藩庁は大砲鋳立の方法を観察せしめんと、此の年八月筒奉行池田歓蔵・砲術師家田所左右次を鹿児島に派遣せし事ありと聞くや、龍馬は逸早くも其の随員たりし画家河田小龍に就きて、薩藩の軍備を問い、近世の戦術は日本刀の鋭利のみに頼るべからざるを悟りし

●小龍の説

「近来外人来航、已来攘夷開港諸説粉々たり。小龍は攘夷にせ開港にせよ、其辺は説を加えず。然に何れにも一定せざる可からず。愚存は攘夷はとても行わるべからず。仮令開港となりても、攘夷の備なかるべからず。此迄我邦に用ゆる所の軍備益なかるべけれども、未だ新法も開ざれば、何や歟や取用いざるべからず。其中に海上の一事に至ては何とも手の出べき事なし。已に諸藩に用い来りし勢騎船などは、児童の戯にも足らぬもの也。先ず其一を云うには弓銃手を乗せ浦戸洋へ乗出せば、船は翻転し弓銃手とも目標定めがたく、其上に十に七、八は皆船酔して矢玉を試ムむまでに及ばず。たまたま船に堪ゆるものありとも一術を施に及ばず。大概沿海諸藩皆此類なるべし。箇様のことにて外国の航海に熟したる大鑑を迎えしとき、何を以て鎖国の手段ヲをなすべきや。其危きは論までもなきこと也。今後は我拝に敵たわずとも、外船は時に来ること必然也。内には開鎖の論定まらず、外船は続々来るべし。内外の繁忙多端にして国は次第に疲弊し、人心は紛乱し、如何とも諠方なく遂に外人の為、呂宋の如く牛皮に包まるることにも至らんや。此等のこと藩府などへ喋々云立たりとも聞入べきことにもなく、実に危急の秋なるべし。何為ぞ黙視し堪ゆべけんや。故に私に一の商業を興し、利不利は格別、精々金融を自在ならしめ如何ともして一艘の外船を買求め、同志の者を募り、之に附乗せしめ、東西往来の旅客官私の荷物等を運搬し、以て通便を要するを商用として、船中の人費を賄い海上に練習すれば、航海の一端も心得べき小口も立べきや。此等盗を捕、縄を造るの類なれども、今日より初めざれば、後れ後れしして前談を助くるの道も随て晩れとなるべし。此のみ吾所念の所なり」と語れば、坂本手を拍して喜べり。且云へるには「僕は若年より撃剣を好みしが、是も所謂一人の敵にして、何にか大業をなさざれば、とても志を伸ること難しとす。今や其時なり、君の一言、善く吾意に同ぜり。君の志何ぞ成らさらんや。必ず互いに尽力すべし」とて堅く盟契して別れけるが、やがて又来り云えるには「船且器械は金策すれば得べけれども、其用に適すべき同志無くんば仕方なし。吾甚だ此に苦しめり。何か工夫のあるべきや」と云えるより、小龍云えるには「従来俸禄に飽たる人は志なし。下等人民秀才の人にして、志あれども業に就べき資力なく、手を拱し慨歎せる者少からず。それ等を用いなば多少の人員もなきにあらざるべし」と云えば、坂本も承諾し「如何にも同意せり。其人を造ることは君之を任じ玉え、吾は是より船を得を専らにして、傍ら其人も同く謀るべし。君には人を得を専任として、傍ら船を得て謀り玉え。最早如此約せし上は、対面は数度に及ぶまじ。君は内に居て人を造り、僕は外に在て船を得べし」とて相別れぬ。

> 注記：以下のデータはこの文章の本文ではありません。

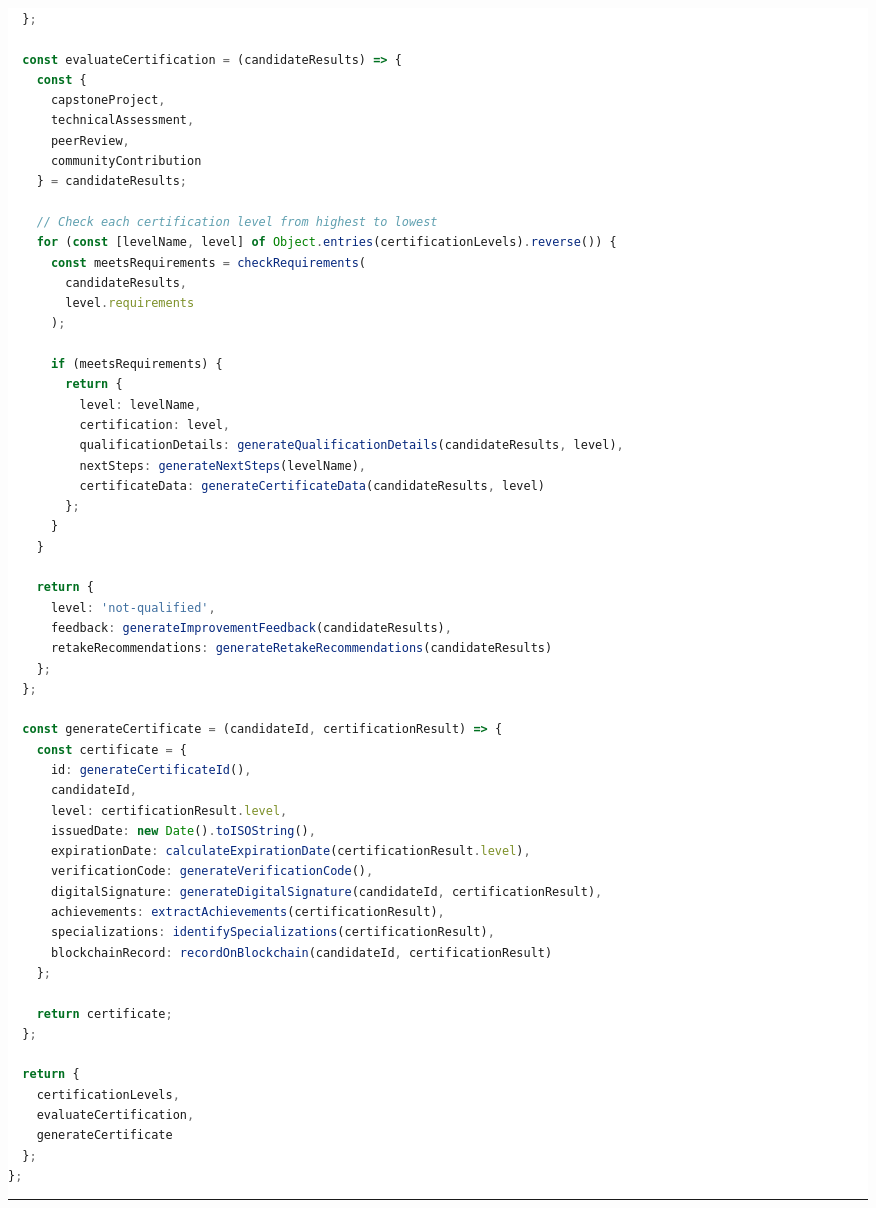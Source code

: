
 ```typescript
  };

  const evaluateCertification = (candidateResults) => {
    const {
      capstoneProject,
      technicalAssessment,
      peerReview,
      communityContribution
    } = candidateResults;
    
    // Check each certification level from highest to lowest
    for (const [levelName, level] of Object.entries(certificationLevels).reverse()) {
      const meetsRequirements = checkRequirements(
        candidateResults,
        level.requirements
      );
      
      if (meetsRequirements) {
        return {
          level: levelName,
          certification: level,
          qualificationDetails: generateQualificationDetails(candidateResults, level),
          nextSteps: generateNextSteps(levelName),
          certificateData: generateCertificateData(candidateResults, level)
        };
      }
    }
    
    return {
      level: 'not-qualified',
      feedback: generateImprovementFeedback(candidateResults),
      retakeRecommendations: generateRetakeRecommendations(candidateResults)
    };
  };

  const generateCertificate = (candidateId, certificationResult) => {
    const certificate = {
      id: generateCertificateId(),
      candidateId,
      level: certificationResult.level,
      issuedDate: new Date().toISOString(),
      expirationDate: calculateExpirationDate(certificationResult.level),
      verificationCode: generateVerificationCode(),
      digitalSignature: generateDigitalSignature(candidateId, certificationResult),
      achievements: extractAchievements(certificationResult),
      specializations: identifySpecializations(certificationResult),
      blockchainRecord: recordOnBlockchain(candidateId, certificationResult)
    };
    
    return certificate;
  };

  return {
    certificationLevels,
    evaluateCertification,
    generateCertificate
  };
};
```

---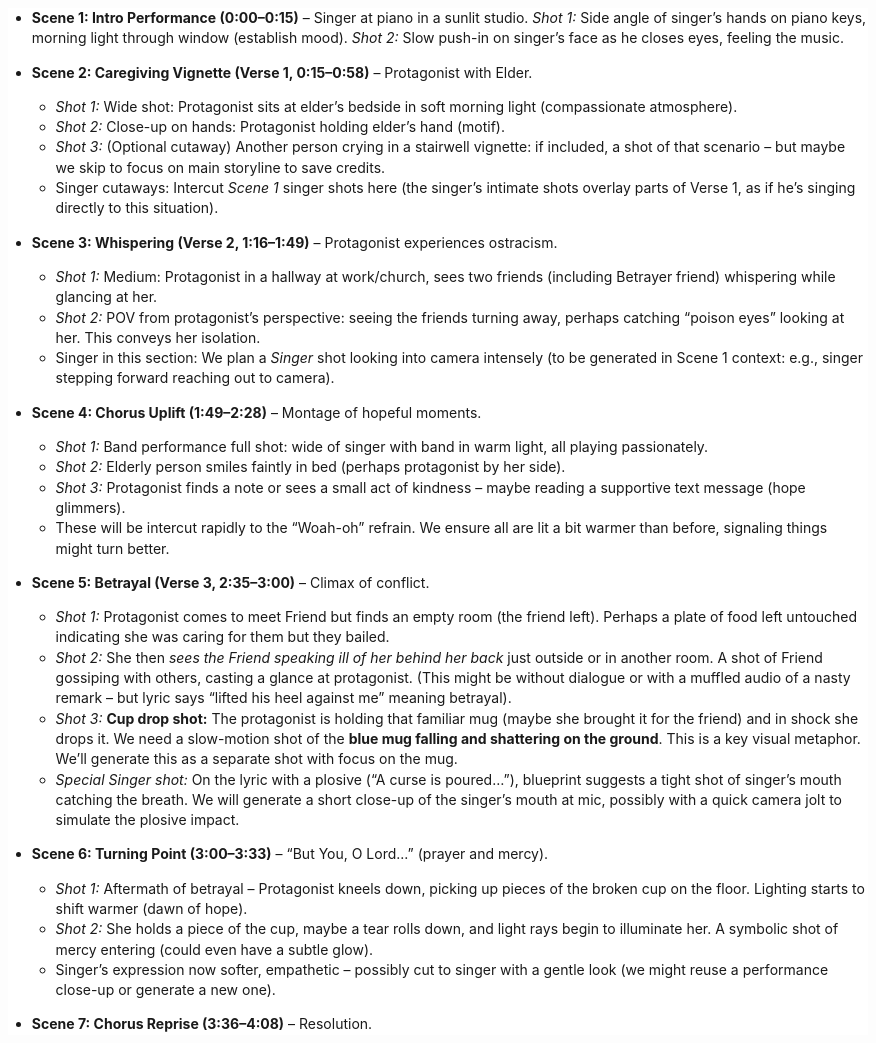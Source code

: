 * **Scene 1: Intro Performance (0:00–0:15)** – Singer at piano in a sunlit studio. *Shot 1:* Side angle of singer’s hands on piano keys, morning light through window (establish mood). *Shot 2:* Slow push-in on singer’s face as he closes eyes, feeling the music.
* **Scene 2: Caregiving Vignette (Verse 1, 0:15–0:58)** – Protagonist with Elder.

  * *Shot 1:* Wide shot: Protagonist sits at elder’s bedside in soft morning light (compassionate atmosphere).
  * *Shot 2:* Close-up on hands: Protagonist holding elder’s hand (motif).
  * *Shot 3:* (Optional cutaway) Another person crying in a stairwell vignette: if included, a shot of that scenario – but maybe we skip to focus on main storyline to save credits.
  * Singer cutaways: Intercut *Scene 1* singer shots here (the singer’s intimate shots overlay parts of Verse 1, as if he’s singing directly to this situation).
* **Scene 3: Whispering (Verse 2, 1:16–1:49)** – Protagonist experiences ostracism.

  * *Shot 1:* Medium: Protagonist in a hallway at work/church, sees two friends (including Betrayer friend) whispering while glancing at her.
  * *Shot 2:* POV from protagonist’s perspective: seeing the friends turning away, perhaps catching “poison eyes” looking at her. This conveys her isolation.
  * Singer in this section: We plan a *Singer* shot looking into camera intensely (to be generated in Scene 1 context: e.g., singer stepping forward reaching out to camera).
* **Scene 4: Chorus Uplift (1:49–2:28)** – Montage of hopeful moments.

  * *Shot 1:* Band performance full shot: wide of singer with band in warm light, all playing passionately.
  * *Shot 2:* Elderly person smiles faintly in bed (perhaps protagonist by her side).
  * *Shot 3:* Protagonist finds a note or sees a small act of kindness – maybe reading a supportive text message (hope glimmers).
  * These will be intercut rapidly to the “Woah-oh” refrain. We ensure all are lit a bit warmer than before, signaling things might turn better.
* **Scene 5: Betrayal (Verse 3, 2:35–3:00)** – Climax of conflict.

  * *Shot 1:* Protagonist comes to meet Friend but finds an empty room (the friend left). Perhaps a plate of food left untouched indicating she was caring for them but they bailed.
  * *Shot 2:* She then *sees the Friend speaking ill of her behind her back* just outside or in another room. A shot of Friend gossiping with others, casting a glance at protagonist. (This might be without dialogue or with a muffled audio of a nasty remark – but lyric says “lifted his heel against me” meaning betrayal).
  * *Shot 3:* **Cup drop shot:** The protagonist is holding that familiar mug (maybe she brought it for the friend) and in shock she drops it. We need a slow-motion shot of the **blue mug falling and shattering on the ground**. This is a key visual metaphor. We’ll generate this as a separate shot with focus on the mug.
  * *Special Singer shot:* On the lyric with a plosive (“A curse is poured…”), blueprint suggests a tight shot of singer’s mouth catching the breath. We will generate a short close-up of the singer’s mouth at mic, possibly with a quick camera jolt to simulate the plosive impact.
* **Scene 6: Turning Point (3:00–3:33)** – “But You, O Lord...” (prayer and mercy).

  * *Shot 1:* Aftermath of betrayal – Protagonist kneels down, picking up pieces of the broken cup on the floor. Lighting starts to shift warmer (dawn of hope).
  * *Shot 2:* She holds a piece of the cup, maybe a tear rolls down, and light rays begin to illuminate her. A symbolic shot of mercy entering (could even have a subtle glow).
  * Singer’s expression now softer, empathetic – possibly cut to singer with a gentle look (we might reuse a performance close-up or generate a new one).
* **Scene 7: Chorus Reprise (3:36–4:08)** – Resolution.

 「藤陰略話」は明治二〇年代における小龍の回顧記のため、これを無批判に受け入れるわけには行かないが小龍の画房「墨雲洞」から、多くの人士が社中・海援隊に加わっていることを考えると、小龍の説は別にしても交流そのものは信じて良いだろう。なお、この門から出た社中・海援隊士に長岡謙吉・近藤長次郎・新宮馬之助・岡崎参三郎(波多彦太郎)らがいる。